10 years ago The Guardian held a competition, “The School I’d Like”, asking children about their dream school. To paraphrase one of the winners comments, “If schools let children feel inspired by what they do, then education would really work.”
How do we recognise the unique strengths of all kinds of learners? How do we “re-engage the disengaged”?
Every innovation in school should start from the school itself, and especially from the students’ perspective. What students say is very diverse and far away from a unique vision of innovation in the classroom. In “the school they’d like”, teachers wouldn’t mind if students had an opinion, desks would leave room for their knees, and children could work outside on laptops when it’s sunny… Students participating in the Finnish project dreamschool have an electronic ´Learning Diary´ where they can collect all their materials with Internet-based (cloud) tools and then use them over multiple school years. In the US, the Utopian schools have no traditional classrooms, and instead flexible furniture that is movable, multi-use, modular and wheeled. There are no bells or seat time, and each student has a flexible schedule that requires them to be present only when they need to be.
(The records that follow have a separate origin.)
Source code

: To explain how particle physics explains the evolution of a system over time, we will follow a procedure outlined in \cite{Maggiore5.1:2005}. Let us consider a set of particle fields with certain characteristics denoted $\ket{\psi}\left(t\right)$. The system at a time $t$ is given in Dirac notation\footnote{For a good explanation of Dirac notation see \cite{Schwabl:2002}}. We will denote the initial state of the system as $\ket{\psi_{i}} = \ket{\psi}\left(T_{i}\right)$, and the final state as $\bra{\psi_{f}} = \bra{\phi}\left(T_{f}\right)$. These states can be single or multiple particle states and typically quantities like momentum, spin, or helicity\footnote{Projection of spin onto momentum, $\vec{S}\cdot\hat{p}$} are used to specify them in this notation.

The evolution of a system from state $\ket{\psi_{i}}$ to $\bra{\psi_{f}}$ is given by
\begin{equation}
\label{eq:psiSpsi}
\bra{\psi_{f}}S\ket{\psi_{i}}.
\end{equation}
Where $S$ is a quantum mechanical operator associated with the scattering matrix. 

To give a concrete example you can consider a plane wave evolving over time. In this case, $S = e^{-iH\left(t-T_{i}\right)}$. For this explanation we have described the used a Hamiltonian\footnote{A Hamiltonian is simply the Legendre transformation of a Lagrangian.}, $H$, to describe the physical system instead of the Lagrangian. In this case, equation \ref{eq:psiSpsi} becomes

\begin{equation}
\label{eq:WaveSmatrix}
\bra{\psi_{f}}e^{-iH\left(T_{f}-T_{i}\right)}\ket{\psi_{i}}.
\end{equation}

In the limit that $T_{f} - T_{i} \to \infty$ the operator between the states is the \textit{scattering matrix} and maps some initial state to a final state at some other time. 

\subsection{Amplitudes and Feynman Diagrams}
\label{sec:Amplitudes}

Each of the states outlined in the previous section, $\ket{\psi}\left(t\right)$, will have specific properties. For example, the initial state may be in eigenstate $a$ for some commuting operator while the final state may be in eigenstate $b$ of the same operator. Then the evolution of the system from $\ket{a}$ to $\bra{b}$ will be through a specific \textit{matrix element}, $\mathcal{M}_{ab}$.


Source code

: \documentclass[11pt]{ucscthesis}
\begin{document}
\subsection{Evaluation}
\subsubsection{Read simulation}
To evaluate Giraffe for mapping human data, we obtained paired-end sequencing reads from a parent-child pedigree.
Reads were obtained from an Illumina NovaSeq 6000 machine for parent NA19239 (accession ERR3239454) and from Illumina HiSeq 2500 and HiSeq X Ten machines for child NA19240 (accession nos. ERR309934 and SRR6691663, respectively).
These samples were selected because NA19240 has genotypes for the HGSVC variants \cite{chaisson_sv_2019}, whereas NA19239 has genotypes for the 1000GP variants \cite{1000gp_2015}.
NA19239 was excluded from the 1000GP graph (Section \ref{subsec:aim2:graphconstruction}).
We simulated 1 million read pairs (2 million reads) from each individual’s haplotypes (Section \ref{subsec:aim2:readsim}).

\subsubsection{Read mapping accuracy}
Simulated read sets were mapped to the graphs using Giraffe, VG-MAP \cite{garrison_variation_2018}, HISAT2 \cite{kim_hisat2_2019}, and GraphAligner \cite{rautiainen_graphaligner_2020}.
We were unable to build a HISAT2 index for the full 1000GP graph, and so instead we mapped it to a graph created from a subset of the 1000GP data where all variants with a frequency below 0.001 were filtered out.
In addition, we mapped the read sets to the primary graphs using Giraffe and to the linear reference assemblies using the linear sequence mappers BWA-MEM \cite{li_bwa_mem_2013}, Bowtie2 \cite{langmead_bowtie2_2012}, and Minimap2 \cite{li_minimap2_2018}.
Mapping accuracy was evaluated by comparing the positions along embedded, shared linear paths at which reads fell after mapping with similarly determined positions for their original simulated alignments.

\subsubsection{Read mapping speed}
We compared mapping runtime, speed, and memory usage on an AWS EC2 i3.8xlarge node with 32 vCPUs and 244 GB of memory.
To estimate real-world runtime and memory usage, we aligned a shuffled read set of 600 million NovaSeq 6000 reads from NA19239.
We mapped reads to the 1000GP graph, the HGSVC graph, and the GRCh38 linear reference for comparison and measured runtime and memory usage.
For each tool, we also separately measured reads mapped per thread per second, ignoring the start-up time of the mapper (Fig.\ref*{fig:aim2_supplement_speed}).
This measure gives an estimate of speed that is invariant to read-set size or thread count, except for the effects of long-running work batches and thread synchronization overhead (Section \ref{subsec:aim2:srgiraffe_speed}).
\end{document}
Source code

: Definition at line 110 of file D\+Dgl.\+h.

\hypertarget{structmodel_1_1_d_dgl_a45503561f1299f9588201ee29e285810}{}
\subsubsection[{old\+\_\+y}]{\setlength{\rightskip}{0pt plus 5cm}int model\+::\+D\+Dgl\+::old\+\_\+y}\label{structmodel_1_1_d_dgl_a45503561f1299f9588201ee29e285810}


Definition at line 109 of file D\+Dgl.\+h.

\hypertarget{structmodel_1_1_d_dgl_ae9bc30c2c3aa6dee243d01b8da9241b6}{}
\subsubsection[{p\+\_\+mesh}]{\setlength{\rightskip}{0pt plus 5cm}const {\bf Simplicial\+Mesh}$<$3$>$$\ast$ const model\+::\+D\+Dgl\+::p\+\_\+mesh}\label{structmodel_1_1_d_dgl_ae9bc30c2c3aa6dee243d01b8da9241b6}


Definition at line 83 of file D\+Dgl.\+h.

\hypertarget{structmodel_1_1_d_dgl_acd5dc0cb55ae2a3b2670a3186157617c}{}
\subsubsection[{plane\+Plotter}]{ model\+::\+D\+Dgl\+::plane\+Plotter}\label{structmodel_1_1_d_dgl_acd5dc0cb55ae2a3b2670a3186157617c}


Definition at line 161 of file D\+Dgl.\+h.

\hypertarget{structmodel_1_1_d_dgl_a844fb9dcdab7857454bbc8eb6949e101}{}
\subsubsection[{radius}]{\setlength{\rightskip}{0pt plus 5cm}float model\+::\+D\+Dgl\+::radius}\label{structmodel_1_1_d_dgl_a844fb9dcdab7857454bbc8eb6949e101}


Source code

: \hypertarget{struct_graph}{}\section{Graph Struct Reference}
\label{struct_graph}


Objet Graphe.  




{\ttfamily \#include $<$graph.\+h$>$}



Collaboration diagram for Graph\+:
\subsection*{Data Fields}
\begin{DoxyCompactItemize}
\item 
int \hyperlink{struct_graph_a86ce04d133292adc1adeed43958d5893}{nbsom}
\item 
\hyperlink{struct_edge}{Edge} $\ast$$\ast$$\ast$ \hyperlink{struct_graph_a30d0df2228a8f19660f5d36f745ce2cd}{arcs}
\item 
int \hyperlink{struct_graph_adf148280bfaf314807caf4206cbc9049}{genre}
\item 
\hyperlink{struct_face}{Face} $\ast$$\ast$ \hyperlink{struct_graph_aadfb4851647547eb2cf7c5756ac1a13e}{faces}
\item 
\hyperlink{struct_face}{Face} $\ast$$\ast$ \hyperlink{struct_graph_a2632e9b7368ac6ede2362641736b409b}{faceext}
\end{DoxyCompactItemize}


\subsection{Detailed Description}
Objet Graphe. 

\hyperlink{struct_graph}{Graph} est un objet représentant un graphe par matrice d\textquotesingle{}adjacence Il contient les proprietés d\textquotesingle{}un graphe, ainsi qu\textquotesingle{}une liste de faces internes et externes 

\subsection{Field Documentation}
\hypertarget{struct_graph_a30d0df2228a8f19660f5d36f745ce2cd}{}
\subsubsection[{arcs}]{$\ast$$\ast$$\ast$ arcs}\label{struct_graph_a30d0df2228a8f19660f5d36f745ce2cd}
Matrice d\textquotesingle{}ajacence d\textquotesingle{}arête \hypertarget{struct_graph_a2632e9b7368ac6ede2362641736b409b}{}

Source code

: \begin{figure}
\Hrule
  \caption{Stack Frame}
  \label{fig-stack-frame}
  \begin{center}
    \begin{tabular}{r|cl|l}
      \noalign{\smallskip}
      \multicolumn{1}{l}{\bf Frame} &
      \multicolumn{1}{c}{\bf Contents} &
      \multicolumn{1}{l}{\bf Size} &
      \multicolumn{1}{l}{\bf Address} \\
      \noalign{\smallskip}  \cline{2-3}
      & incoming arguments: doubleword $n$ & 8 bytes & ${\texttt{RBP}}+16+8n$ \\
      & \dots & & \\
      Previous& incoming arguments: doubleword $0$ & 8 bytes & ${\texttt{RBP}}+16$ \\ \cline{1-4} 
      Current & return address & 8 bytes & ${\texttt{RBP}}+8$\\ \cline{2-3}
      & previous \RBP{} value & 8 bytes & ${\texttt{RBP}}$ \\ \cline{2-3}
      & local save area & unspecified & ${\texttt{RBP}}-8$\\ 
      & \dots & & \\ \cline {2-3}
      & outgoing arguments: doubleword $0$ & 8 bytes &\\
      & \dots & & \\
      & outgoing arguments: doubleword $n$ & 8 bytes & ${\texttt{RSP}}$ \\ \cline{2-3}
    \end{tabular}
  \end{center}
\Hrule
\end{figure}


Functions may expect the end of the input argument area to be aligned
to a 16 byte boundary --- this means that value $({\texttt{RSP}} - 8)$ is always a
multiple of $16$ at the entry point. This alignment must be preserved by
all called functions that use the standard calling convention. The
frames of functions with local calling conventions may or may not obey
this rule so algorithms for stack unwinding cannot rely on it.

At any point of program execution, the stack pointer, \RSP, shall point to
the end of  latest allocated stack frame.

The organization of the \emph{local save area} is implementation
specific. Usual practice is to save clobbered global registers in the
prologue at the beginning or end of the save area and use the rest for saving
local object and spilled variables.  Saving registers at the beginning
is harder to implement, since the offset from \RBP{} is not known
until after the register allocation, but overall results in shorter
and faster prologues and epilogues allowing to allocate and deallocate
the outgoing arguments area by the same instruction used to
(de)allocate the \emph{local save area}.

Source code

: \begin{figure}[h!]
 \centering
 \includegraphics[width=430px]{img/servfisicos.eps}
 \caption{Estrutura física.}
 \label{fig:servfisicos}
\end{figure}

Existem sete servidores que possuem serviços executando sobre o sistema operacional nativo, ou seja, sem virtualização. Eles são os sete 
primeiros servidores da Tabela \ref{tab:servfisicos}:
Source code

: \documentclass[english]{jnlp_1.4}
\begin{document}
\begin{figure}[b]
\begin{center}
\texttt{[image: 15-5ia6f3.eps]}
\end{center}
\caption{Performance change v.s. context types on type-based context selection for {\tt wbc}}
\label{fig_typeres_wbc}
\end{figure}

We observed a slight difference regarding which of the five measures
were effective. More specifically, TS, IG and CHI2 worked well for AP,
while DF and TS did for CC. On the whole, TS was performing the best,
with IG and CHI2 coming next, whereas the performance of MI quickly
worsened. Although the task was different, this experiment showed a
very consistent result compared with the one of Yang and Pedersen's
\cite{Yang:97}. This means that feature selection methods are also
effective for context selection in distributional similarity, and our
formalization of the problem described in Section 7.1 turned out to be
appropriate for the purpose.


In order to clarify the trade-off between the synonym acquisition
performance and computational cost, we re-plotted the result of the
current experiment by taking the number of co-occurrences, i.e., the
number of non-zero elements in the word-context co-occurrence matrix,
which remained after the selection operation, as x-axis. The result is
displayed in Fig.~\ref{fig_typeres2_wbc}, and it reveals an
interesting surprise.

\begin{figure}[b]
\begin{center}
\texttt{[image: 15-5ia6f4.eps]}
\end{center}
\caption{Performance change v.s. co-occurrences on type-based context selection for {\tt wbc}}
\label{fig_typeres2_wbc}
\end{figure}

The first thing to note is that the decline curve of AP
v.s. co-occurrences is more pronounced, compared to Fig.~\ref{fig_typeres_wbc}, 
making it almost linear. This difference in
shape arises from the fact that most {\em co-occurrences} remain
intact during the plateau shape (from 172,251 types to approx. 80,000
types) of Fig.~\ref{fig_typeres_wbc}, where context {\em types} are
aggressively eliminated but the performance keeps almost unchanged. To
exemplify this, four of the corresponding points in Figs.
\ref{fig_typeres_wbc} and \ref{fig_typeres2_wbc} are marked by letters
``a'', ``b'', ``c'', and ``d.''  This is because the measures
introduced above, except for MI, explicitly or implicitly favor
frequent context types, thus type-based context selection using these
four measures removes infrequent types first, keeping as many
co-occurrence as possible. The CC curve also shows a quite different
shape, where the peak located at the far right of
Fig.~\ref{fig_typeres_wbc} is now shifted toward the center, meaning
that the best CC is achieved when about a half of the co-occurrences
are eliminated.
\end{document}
Too good to be true? In words of those participating in the Dreamsschool project, “the dream school may not be really a school.” The Traumschule can be big or small, with more or less technology…. What really matters for students is that there are good teachers.
Jamie Oliver created the Dreamschool project, a TV series where the teachers are celebrities who spend two weeks with students who have dropped out of education, or who are in danger of dropping out. Do we really need celebrities to (re)imagine the school? Do students need celebrities to find out that they are good at many things despite being told in school that they would never achieve anything?
My dream school this week has a name: the Specialists’ Academy. The creator – Spanish artist Miguel Gallardo – invented a school where special students are recognised for their special skills. Each student is a specialist. One can count all the white and red cars he sees in a day, another can locate and eliminate all the fluff in a room; another can learn any song after hearing it only once and another is master in completing puzzles. There is a student who knows everything about dinosaurs, and another that cuts her slips of paper by bisecting them in a way only she understands. All these students suffer from autism spectrum disorders. They have different forms of development but, above all, they see and feel the world differently.
Just take the Specialists’ Academy to an ordinary classroom and imagine that all students will be recognised for what they can do best. In other words, where all students will be “specialists” inventing their future out of their own desire, energy and passion.
This dream school just requires inspired teachers; those that you meet every day at school and who, with a little bit of emotional support, can make this dream come true.